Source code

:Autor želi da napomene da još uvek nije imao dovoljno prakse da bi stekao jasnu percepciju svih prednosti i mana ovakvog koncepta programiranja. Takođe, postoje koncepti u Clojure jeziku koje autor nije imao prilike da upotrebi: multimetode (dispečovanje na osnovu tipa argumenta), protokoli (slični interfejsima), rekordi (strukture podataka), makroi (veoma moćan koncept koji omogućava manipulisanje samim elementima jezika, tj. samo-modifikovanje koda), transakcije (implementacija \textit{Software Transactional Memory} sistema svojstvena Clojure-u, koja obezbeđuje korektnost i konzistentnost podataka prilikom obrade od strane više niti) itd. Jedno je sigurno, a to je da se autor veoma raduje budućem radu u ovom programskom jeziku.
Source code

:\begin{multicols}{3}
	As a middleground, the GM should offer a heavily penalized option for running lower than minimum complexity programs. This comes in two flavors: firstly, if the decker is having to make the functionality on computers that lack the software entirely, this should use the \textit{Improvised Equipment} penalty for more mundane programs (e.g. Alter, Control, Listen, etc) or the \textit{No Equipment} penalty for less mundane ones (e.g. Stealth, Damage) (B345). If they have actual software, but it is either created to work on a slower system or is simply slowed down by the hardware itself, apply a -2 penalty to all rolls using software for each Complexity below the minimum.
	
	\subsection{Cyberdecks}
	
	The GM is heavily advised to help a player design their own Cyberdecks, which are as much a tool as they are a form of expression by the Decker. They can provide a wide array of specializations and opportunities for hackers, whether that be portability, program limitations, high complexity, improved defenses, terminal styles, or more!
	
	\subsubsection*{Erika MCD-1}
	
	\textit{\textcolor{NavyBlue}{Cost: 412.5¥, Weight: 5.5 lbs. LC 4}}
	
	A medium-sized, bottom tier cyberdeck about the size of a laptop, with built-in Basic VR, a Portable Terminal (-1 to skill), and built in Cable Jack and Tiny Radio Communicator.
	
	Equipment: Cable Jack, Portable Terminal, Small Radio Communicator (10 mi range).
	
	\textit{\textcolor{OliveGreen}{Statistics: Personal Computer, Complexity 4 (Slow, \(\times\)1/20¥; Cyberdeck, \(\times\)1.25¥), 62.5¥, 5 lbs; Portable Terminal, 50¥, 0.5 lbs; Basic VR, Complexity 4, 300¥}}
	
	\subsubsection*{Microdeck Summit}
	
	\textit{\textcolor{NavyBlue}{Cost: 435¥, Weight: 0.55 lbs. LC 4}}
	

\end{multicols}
-=-=-=-=-
ABOUT THIS TASK | Looking at the records above, return exactly the lines from the line with "ovom programskom jeziku." to the line with "A medium-sized, bottom", both ends included.

YOUR SOLUTION |
:Autor želi da napomene da još uvek nije imao dovoljno prakse da bi stekao jasnu percepciju svih prednosti i mana ovakvog koncepta programiranja. Takođe, postoje koncepti u Clojure jeziku koje autor nije imao prilike da upotrebi: multimetode (dispečovanje na osnovu tipa argumenta), protokoli (slični interfejsima), rekordi (strukture podataka), makroi (veoma moćan koncept koji omogućava manipulisanje samim elementima jezika, tj. samo-modifikovanje koda), transakcije (implementacija \textit{Software Transactional Memory} sistema svojstvena Clojure-u, koja obezbeđuje korektnost i konzistentnost podataka prilikom obrade od strane više niti) itd. Jedno je sigurno, a to je da se autor veoma raduje budućem radu u ovom programskom jeziku.
Source code

:\begin{multicols}{3}
	As a middleground, the GM should offer a heavily penalized option for running lower than minimum complexity programs. This comes in two flavors: firstly, if the decker is having to make the functionality on computers that lack the software entirely, this should use the \textit{Improvised Equipment} penalty for more mundane programs (e.g. Alter, Control, Listen, etc) or the \textit{No Equipment} penalty for less mundane ones (e.g. Stealth, Damage) (B345). If they have actual software, but it is either created to work on a slower system or is simply slowed down by the hardware itself, apply a -2 penalty to all rolls using software for each Complexity below the minimum.
	
	\subsection{Cyberdecks}
	
	The GM is heavily advised to help a player design their own Cyberdecks, which are as much a tool as they are a form of expression by the Decker. They can provide a wide array of specializations and opportunities for hackers, whether that be portability, program limitations, high complexity, improved defenses, terminal styles, or more!
	
	\subsubsection*{Erika MCD-1}
	
	\textit{\textcolor{NavyBlue}{Cost: 412.5¥, Weight: 5.5 lbs. LC 4}}
	
	A medium-sized, bottom tier cyberdeck about the size of a laptop, with built-in Basic VR, a Portable Terminal (-1 to skill), and built in Cable Jack and Tiny Radio Communicator.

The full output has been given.